▸ Saved entries
BEGIN

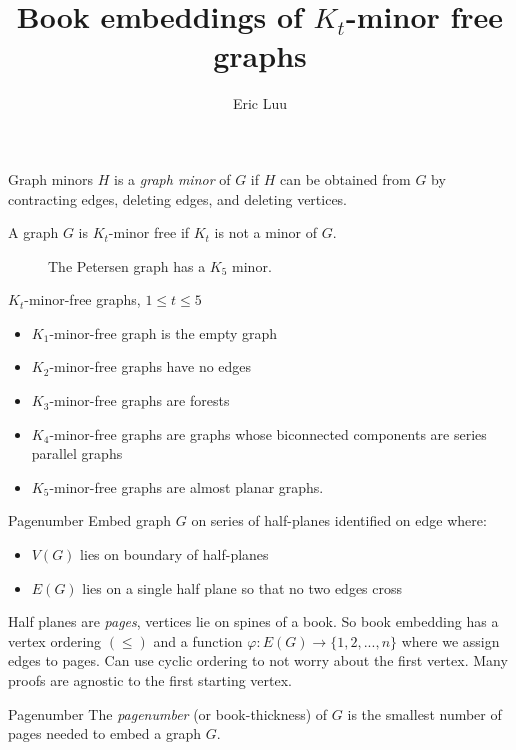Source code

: \documentclass[]{beamer}
\title{Book embeddings of $K_t$-minor free graphs}
\author{Eric Luu}
\begin{document}
\frame{\titlepage}
\begin{frame}{Graph minors}
	$H$ is a \textit{graph minor} of $G$ if $H$ can be obtained from $G$ by contracting edges, deleting edges, and deleting vertices.
	\begin{definition}
		A graph $G$ is $K_t$-minor free if $K_t$ is not a minor of $G$.
	\end{definition}
	\begin{figure}[h]
		\centering
		
		
		\caption{The Petersen graph has a $K_5$ minor.}\label{P10contraction}
	\end{figure}
\end{frame}

\begin{frame}{$K_t$-minor-free graphs, $ 1 \leq t \leq 5$}
	\begin{itemize}
		\item $K_1$-minor-free graph is the empty graph
		\item $K_2$-minor-free graphs have no edges
		\item $K_3$-minor-free graphs are forests
		\item $K_4$-minor-free graphs are graphs whose biconnected components are series parallel graphs
		\item $K_5$-minor-free graphs are almost planar graphs.
	\end{itemize}
\end{frame}
\begin{frame}[allowframebreaks]{Pagenumber}
	Embed graph $G$ on series of half-planes identified on edge where:
	\begin{itemize}
		\item $V(G)$ lies on boundary of half-planes
		\item $E(G)$ lies on a single half plane so that no two edges cross
	\end{itemize}
	Half planes are \textit{pages}, vertices lie on spines of a book. 
	So book embedding has a vertex ordering $(\leq)$ and a function $\varphi: E(G) \rightarrow \lbrace 1, 2, ..., n \rbrace$ where we assign edges to pages.
	Can use cyclic ordering to not worry about the first vertex. Many proofs are agnostic to the first starting vertex.
	\begin{block}{Pagenumber}
		The \textit{pagenumber} (or book-thickness) of $G$ is the smallest number of pages needed to embed a graph $G$.
	\end{block}
\end{frame}
\end{document}

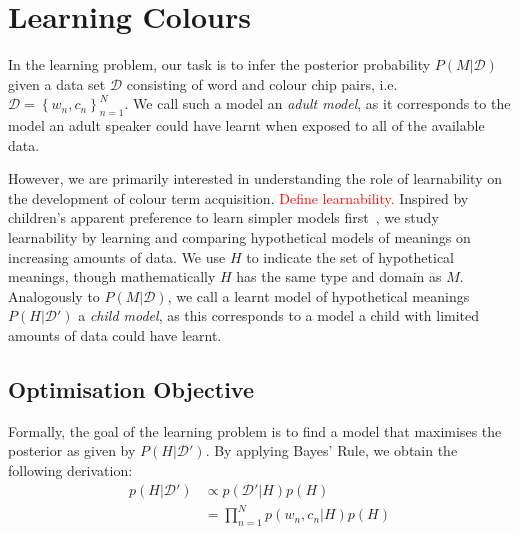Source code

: \documentclass[11pt]{article}
\begin{document}
\section{Learning Colours}
\label{ssec:learning}

In the learning problem, our task is to infer the posterior probability $P(M|\mathcal{D})$ given a data set $\mathcal{D}$ consisting of word and colour chip pairs, i.e. $\mathcal{D}=\left\{w_n, c_n\right\}_{n=1}^{N}$. %
We call such a model an \textit{adult model}, as it corresponds to the model an adult speaker could have learnt when exposed to all of the available data. %

However, we are primarily interested in understanding the role of learnability on the development of colour term acquisition. 
\textcolor{red}{Define learnability.} 
Inspired by children's apparent preference to learn simpler models first~\cite{tenenbaum2020hacker}, we study learnability by learning and comparing hypothetical models of meanings on increasing amounts of data. 
We use $H$ to indicate the set of hypothetical meanings, though mathematically $H$ has the same type and domain as $M$. 
Analogously to $P(M|\mathcal{D})$, we call a learnt model of hypothetical meanings $P(H|\mathcal{D}')$ a \textit{child model}, as this corresponds to a model a child with limited amounts of data could have learnt.



\subsection{Optimisation Objective}
\label{sssec:learn_optim}

Formally, the goal of the learning problem is to find a model that maximises the posterior as given by $P(H|\mathcal{D'})$. 
By applying Bayes' Rule, we obtain the following derivation:
\begin{equation}
    \label{eq:learning_objective_pH_D}
    \begin{split}
        p(H|\mathcal{D'})
        & \propto p(\mathcal{D'}|H)p(H) \\
        & = \prod_{n=1}^{N} p(w_n, c_n|H)p(H)
    \end{split}
\end{equation}
\end{document}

END

▸ Task directions
Would you copy out each line of the records above where the word "meanings" occurs?

▸ Exercise response
Inspired by children's apparent preference to learn simpler models first~\cite{tenenbaum2020hacker}, we study learnability by learning and comparing hypothetical models of meanings on increasing amounts of data. 
We use $H$ to indicate the set of hypothetical meanings, though mathematically $H$ has the same type and domain as $M$. 
Analogously to $P(M|\mathcal{D})$, we call a learnt model of hypothetical meanings $P(H|\mathcal{D}')$ a \textit{child model}, as this corresponds to a model a child with limited amounts of data could have learnt.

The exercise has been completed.